:: DATASET ENTRIES
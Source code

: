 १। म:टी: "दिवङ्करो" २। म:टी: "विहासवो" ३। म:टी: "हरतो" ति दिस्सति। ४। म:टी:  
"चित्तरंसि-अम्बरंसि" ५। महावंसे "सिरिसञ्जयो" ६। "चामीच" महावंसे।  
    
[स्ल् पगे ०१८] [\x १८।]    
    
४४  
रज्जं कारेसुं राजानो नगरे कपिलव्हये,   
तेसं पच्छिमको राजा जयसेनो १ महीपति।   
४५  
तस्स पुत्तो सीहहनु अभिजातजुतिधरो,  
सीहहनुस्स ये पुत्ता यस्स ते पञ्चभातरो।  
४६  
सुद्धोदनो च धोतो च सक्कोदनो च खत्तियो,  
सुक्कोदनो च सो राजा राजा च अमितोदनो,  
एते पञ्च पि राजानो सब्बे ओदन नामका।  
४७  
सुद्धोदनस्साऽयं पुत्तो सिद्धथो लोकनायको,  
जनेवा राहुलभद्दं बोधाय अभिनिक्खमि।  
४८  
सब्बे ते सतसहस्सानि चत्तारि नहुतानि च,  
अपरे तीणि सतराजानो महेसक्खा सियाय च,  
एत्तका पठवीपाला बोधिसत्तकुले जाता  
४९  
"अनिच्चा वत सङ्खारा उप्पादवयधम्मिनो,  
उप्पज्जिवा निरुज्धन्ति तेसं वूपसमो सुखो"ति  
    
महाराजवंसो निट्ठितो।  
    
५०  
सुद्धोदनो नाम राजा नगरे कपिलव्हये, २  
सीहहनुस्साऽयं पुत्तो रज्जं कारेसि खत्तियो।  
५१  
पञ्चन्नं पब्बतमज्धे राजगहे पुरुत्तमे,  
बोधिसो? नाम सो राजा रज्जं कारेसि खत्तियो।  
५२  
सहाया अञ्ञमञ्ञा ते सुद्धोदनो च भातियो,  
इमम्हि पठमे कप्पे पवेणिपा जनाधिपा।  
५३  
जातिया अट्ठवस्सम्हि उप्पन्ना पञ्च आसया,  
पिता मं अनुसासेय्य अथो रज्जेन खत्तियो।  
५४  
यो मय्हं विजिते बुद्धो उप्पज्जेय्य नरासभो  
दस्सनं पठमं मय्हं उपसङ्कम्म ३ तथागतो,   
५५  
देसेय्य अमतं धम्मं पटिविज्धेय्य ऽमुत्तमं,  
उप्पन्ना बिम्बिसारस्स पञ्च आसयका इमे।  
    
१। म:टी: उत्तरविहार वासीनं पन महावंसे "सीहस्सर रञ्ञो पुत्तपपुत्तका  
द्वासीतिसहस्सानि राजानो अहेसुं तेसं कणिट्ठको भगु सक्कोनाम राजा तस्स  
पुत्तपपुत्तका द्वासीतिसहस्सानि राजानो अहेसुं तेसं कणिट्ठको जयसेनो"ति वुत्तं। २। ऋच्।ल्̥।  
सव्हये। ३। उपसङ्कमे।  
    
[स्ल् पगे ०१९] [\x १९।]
::::
:: DATASET ENTRIES
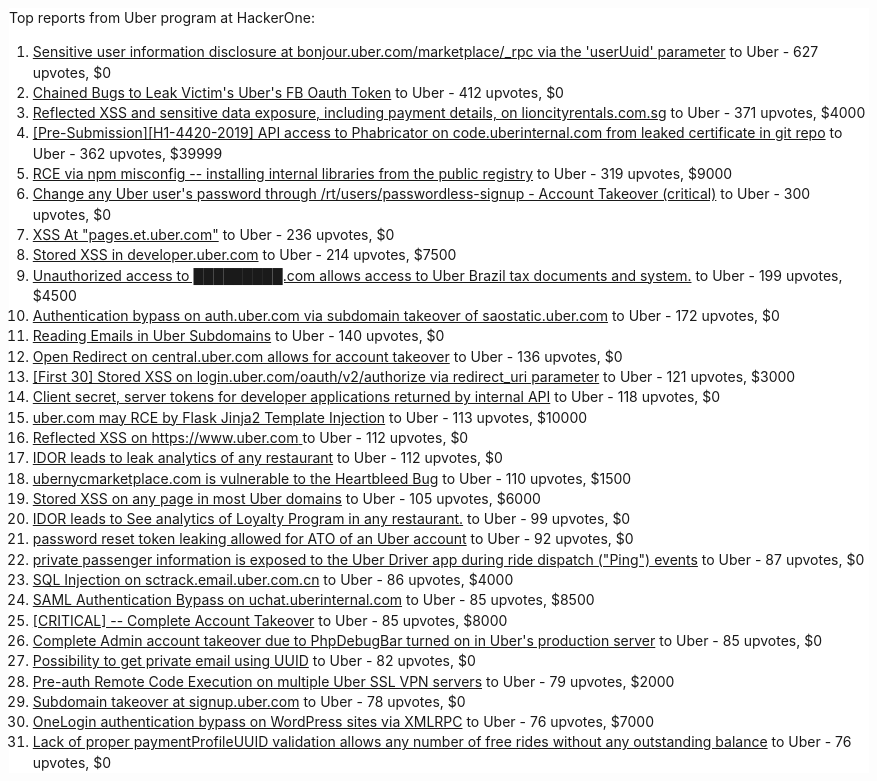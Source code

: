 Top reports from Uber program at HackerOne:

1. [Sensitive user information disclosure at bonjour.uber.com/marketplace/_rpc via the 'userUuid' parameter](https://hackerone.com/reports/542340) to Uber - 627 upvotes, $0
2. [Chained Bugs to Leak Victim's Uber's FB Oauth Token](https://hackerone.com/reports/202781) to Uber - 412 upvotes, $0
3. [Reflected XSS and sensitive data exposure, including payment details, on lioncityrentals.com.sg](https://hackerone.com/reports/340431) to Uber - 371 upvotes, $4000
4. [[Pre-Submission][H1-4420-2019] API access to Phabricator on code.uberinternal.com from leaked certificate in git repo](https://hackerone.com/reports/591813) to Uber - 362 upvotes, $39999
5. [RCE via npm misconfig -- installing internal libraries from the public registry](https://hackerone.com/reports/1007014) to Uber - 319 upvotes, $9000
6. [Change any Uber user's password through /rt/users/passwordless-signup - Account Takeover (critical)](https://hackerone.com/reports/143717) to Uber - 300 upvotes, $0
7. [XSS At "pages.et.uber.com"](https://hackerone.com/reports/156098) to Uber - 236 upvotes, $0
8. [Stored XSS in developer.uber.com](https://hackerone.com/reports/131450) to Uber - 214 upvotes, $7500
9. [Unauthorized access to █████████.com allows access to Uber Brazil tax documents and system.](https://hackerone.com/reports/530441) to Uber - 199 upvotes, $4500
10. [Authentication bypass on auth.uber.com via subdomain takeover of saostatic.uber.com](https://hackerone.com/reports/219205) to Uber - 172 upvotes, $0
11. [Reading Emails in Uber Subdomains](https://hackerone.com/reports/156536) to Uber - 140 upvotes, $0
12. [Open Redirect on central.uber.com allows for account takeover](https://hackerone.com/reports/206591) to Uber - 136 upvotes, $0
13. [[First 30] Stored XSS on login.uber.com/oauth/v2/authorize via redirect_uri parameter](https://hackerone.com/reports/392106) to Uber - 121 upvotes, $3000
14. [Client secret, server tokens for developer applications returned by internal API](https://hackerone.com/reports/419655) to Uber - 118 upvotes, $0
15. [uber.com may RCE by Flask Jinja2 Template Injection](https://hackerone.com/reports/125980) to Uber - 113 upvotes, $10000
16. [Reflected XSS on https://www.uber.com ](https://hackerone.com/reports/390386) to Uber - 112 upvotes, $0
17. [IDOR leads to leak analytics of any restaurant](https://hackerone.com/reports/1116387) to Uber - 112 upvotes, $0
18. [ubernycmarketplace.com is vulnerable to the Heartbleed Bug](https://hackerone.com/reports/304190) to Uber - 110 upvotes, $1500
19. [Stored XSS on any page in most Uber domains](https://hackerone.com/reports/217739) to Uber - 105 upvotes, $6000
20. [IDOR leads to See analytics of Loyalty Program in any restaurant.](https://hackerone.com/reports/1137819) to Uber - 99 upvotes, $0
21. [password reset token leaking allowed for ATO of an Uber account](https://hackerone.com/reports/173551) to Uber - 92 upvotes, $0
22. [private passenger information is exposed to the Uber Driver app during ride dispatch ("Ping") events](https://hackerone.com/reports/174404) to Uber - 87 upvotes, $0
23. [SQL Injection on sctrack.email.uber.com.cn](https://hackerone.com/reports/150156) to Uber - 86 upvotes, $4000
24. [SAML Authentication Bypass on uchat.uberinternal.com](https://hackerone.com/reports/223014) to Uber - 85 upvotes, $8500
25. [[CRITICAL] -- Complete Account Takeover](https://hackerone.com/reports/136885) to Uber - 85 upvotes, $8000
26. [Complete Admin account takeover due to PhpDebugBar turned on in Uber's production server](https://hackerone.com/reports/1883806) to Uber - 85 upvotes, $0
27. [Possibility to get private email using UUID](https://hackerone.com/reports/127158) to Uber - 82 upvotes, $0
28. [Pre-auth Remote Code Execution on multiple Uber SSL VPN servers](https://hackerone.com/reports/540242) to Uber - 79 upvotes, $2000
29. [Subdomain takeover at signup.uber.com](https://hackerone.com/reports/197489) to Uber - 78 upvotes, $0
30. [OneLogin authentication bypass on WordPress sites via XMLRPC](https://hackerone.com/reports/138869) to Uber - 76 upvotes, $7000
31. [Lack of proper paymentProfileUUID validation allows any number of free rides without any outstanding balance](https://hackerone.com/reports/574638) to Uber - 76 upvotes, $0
::::
Reproduce, character for character, only the lines of the preceding data that start at the line with "25. [[CRITICAL] -- Complete" and end at the line with "31. [Lack of", both included.

#### ANSWER TO THE EXERCISE:
25. [[CRITICAL] -- Complete Account Takeover](https://hackerone.com/reports/136885) to Uber - 85 upvotes, $8000
26. [Complete Admin account takeover due to PhpDebugBar turned on in Uber's production server](https://hackerone.com/reports/1883806) to Uber - 85 upvotes, $0
27. [Possibility to get private email using UUID](https://hackerone.com/reports/127158) to Uber - 82 upvotes, $0
28. [Pre-auth Remote Code Execution on multiple Uber SSL VPN servers](https://hackerone.com/reports/540242) to Uber - 79 upvotes, $2000
29. [Subdomain takeover at signup.uber.com](https://hackerone.com/reports/197489) to Uber - 78 upvotes, $0
30. [OneLogin authentication bypass on WordPress sites via XMLRPC](https://hackerone.com/reports/138869) to Uber - 76 upvotes, $7000
31. [Lack of proper paymentProfileUUID validation allows any number of free rides without any outstanding balance](https://hackerone.com/reports/574638) to Uber - 76 upvotes, $0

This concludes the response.